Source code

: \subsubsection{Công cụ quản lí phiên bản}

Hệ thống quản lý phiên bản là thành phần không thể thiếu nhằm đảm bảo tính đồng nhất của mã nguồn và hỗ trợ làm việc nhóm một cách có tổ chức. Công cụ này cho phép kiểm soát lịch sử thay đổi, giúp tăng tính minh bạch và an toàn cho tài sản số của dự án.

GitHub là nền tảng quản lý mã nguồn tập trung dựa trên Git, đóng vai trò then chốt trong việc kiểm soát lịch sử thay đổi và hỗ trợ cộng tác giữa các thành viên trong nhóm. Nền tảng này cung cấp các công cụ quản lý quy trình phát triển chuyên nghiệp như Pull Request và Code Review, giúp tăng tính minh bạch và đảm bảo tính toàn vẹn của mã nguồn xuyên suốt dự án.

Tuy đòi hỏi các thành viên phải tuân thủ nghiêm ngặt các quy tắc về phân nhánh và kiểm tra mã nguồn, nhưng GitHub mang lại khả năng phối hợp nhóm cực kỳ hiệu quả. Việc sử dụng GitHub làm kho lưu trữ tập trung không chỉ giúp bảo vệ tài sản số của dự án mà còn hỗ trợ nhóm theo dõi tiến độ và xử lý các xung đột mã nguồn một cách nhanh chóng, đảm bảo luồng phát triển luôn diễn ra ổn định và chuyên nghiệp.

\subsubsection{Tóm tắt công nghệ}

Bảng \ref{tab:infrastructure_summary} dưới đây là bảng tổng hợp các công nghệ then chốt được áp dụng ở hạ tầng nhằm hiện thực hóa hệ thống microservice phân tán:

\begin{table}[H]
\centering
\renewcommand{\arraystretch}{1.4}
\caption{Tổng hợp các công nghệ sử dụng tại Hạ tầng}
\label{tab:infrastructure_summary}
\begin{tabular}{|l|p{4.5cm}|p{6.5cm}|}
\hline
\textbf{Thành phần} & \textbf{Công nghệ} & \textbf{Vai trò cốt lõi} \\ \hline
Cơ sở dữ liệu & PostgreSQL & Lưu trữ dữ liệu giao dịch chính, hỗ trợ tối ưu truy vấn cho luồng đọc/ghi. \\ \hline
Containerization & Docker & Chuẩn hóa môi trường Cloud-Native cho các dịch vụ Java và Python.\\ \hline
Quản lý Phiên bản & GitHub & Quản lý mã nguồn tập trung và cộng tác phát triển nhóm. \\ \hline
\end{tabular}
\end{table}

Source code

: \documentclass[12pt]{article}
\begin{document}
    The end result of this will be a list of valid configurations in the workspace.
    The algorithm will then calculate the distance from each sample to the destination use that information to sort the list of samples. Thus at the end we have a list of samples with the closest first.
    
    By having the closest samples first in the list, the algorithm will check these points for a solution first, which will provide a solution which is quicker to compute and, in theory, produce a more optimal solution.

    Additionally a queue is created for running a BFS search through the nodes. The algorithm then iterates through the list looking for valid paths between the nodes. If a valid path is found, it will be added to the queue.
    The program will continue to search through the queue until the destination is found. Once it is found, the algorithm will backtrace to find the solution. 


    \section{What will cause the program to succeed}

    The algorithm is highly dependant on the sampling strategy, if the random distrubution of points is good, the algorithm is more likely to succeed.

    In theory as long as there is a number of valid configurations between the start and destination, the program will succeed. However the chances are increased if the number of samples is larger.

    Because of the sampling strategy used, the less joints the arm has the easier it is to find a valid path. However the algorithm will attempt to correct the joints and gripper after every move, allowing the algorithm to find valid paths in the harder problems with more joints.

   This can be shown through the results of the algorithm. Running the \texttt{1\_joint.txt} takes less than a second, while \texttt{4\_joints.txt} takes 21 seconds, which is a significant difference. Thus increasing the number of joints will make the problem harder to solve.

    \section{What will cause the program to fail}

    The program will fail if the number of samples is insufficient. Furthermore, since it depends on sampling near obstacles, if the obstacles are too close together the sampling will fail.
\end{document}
=====
- [TRY IT] Find the lines of the listing above that hold "harder". Please copy them.

- [FINISHED TASK]
    Because of the sampling strategy used, the less joints the arm has the easier it is to find a valid path. However the algorithm will attempt to correct the joints and gripper after every move, allowing the algorithm to find valid paths in the harder problems with more joints.
   This can be shown through the results of the algorithm. Running the \texttt{1\_joint.txt} takes less than a second, while \texttt{4\_joints.txt} takes 21 seconds, which is a significant difference. Thus increasing the number of joints will make the problem harder to solve.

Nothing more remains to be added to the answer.